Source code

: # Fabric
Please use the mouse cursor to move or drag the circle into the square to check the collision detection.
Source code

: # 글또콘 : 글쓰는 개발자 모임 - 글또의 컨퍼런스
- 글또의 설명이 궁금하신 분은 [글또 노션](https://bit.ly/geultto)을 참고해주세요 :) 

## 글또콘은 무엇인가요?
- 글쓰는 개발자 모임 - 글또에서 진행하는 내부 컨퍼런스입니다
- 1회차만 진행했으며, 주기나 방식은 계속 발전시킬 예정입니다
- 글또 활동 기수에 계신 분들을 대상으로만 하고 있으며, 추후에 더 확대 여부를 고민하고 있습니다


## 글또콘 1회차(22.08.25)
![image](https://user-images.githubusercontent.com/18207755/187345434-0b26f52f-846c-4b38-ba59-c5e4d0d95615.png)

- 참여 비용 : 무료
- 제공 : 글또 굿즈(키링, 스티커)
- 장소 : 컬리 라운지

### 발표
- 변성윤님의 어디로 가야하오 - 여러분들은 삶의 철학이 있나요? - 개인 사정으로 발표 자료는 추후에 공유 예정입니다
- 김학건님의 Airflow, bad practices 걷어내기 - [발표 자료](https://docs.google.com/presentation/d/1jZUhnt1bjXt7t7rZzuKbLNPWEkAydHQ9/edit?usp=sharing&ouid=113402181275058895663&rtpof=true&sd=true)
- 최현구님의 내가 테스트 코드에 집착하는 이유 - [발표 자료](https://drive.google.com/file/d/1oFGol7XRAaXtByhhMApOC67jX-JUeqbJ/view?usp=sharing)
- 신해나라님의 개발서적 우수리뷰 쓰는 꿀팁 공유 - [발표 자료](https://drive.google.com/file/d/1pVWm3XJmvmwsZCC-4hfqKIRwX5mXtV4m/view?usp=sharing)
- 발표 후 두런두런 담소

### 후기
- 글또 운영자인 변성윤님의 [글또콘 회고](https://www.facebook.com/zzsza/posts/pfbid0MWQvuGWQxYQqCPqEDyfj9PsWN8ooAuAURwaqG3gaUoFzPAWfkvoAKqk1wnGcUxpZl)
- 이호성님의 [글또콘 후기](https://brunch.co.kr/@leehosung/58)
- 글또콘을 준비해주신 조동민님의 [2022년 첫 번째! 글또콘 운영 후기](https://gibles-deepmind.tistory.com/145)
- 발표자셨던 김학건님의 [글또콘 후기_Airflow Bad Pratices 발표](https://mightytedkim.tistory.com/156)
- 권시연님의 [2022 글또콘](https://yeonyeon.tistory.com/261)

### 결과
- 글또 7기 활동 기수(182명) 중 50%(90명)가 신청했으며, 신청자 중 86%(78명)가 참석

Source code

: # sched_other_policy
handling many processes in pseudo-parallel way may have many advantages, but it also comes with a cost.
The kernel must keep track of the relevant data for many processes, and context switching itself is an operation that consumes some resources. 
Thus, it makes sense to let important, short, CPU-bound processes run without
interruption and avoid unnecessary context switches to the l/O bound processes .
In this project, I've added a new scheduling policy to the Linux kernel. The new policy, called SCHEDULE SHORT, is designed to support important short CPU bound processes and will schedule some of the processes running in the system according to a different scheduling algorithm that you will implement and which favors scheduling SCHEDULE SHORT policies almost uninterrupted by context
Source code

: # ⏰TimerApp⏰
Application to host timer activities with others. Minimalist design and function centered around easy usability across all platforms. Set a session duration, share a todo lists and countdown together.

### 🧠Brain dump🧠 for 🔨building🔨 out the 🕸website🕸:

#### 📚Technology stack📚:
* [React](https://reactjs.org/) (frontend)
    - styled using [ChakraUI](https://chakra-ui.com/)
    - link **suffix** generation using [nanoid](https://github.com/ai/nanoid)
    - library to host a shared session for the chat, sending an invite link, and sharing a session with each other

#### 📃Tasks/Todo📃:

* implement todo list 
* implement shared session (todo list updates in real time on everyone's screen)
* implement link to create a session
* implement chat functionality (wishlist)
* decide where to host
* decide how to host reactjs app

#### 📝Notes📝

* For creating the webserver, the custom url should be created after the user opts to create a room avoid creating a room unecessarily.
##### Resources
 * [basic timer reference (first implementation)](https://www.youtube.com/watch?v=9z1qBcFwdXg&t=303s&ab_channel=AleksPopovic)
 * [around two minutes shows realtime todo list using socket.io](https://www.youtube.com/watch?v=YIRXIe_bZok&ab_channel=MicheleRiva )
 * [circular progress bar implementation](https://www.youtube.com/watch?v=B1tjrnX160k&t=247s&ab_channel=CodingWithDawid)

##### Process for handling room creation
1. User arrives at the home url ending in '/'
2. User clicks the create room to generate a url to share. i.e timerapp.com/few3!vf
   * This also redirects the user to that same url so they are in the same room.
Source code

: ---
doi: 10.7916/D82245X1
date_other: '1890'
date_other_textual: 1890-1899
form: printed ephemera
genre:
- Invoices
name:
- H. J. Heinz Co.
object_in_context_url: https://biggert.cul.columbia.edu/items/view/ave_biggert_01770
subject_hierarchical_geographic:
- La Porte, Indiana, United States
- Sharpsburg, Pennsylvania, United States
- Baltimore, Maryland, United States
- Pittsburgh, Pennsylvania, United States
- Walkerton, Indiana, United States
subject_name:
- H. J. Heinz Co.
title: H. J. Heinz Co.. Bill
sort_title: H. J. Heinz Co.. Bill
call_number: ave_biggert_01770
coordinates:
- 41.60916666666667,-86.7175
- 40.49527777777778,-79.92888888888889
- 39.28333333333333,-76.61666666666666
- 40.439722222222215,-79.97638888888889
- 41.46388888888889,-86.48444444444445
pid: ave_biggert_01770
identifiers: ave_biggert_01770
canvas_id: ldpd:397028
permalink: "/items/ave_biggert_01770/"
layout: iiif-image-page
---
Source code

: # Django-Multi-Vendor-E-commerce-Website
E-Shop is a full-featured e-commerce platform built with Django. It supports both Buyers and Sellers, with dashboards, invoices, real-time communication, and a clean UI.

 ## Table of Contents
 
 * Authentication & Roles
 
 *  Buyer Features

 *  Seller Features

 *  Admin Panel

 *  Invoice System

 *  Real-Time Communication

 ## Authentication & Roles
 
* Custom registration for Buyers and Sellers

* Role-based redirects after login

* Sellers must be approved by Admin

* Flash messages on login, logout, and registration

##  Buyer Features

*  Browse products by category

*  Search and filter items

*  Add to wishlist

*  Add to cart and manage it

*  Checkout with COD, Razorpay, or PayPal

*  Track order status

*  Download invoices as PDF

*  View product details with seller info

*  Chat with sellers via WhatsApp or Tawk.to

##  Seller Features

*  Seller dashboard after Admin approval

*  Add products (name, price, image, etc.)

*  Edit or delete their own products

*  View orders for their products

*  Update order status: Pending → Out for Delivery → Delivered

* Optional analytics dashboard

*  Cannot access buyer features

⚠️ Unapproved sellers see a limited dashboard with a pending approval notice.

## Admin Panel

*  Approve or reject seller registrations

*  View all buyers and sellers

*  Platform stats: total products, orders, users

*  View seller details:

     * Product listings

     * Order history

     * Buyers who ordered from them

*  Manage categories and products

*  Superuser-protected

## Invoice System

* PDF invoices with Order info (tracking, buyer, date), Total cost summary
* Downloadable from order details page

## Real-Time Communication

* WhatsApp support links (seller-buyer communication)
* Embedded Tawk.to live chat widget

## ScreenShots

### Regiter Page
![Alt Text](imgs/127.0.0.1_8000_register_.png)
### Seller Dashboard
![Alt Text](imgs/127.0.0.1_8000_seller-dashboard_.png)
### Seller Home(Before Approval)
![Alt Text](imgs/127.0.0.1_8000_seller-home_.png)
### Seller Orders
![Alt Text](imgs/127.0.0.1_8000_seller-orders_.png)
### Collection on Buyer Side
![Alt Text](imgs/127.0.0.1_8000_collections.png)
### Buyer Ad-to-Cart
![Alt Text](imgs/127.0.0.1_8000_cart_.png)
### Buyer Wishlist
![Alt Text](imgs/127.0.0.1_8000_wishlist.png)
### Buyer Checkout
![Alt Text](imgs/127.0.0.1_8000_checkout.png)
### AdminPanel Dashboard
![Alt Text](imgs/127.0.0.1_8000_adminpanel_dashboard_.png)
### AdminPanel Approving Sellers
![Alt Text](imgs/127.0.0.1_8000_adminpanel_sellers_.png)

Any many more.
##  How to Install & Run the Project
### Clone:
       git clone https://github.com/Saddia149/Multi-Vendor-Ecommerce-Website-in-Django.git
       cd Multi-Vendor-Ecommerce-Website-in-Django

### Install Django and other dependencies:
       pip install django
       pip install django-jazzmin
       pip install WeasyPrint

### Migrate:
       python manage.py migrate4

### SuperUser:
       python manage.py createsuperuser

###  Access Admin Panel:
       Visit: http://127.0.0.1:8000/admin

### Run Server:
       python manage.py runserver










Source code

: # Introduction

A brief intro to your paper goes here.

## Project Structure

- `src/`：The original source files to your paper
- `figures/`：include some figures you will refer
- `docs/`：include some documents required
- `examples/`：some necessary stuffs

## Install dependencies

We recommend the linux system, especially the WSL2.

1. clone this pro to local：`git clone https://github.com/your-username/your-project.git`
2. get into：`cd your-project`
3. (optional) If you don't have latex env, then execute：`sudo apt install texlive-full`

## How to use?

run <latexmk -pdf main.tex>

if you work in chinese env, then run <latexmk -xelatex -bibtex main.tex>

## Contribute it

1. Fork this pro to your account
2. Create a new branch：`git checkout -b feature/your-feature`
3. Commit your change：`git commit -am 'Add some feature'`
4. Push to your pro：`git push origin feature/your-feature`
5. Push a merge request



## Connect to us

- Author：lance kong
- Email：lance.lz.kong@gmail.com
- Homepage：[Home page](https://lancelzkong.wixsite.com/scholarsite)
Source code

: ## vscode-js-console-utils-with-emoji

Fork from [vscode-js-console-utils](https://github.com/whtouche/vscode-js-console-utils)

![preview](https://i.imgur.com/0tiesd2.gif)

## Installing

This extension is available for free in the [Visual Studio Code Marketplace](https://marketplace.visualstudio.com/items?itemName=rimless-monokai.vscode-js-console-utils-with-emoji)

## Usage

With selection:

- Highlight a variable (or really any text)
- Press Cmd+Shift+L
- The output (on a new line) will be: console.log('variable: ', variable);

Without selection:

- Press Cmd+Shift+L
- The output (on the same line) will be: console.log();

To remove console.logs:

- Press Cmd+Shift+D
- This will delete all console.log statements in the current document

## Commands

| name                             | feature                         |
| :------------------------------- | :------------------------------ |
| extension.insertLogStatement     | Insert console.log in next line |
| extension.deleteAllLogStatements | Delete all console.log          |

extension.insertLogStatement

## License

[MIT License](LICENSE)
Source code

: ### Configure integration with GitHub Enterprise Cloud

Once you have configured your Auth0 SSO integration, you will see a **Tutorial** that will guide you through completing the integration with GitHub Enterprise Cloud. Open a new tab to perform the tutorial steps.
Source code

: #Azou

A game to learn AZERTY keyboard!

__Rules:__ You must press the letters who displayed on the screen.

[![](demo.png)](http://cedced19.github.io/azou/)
○ ○ ○ ○
What the exercise asks
Reproduce exactly the lines from the beginning of the entries above up to and including the line that contains "- 최현구님의 내가 테스트".

Result of this exercise
Source code

: # Fabric
Please use the mouse cursor to move or drag the circle into the square to check the collision detection.
Source code

: # 글또콘 : 글쓰는 개발자 모임 - 글또의 컨퍼런스
- 글또의 설명이 궁금하신 분은 [글또 노션](https://bit.ly/geultto)을 참고해주세요 :) 

## 글또콘은 무엇인가요?
- 글쓰는 개발자 모임 - 글또에서 진행하는 내부 컨퍼런스입니다
- 1회차만 진행했으며, 주기나 방식은 계속 발전시킬 예정입니다
- 글또 활동 기수에 계신 분들을 대상으로만 하고 있으며, 추후에 더 확대 여부를 고민하고 있습니다


## 글또콘 1회차(22.08.25)
![image](https://user-images.githubusercontent.com/18207755/187345434-0b26f52f-846c-4b38-ba59-c5e4d0d95615.png)

- 참여 비용 : 무료
- 제공 : 글또 굿즈(키링, 스티커)
- 장소 : 컬리 라운지

### 발표
- 변성윤님의 어디로 가야하오 - 여러분들은 삶의 철학이 있나요? - 개인 사정으로 발표 자료는 추후에 공유 예정입니다
- 김학건님의 Airflow, bad practices 걷어내기 - [발표 자료](https://docs.google.com/presentation/d/1jZUhnt1bjXt7t7rZzuKbLNPWEkAydHQ9/edit?usp=sharing&ouid=113402181275058895663&rtpof=true&sd=true)
- 최현구님의 내가 테스트 코드에 집착하는 이유 - [발표 자료](https://drive.google.com/file/d/1oFGol7XRAaXtByhhMApOC67jX-JUeqbJ/view?usp=sharing)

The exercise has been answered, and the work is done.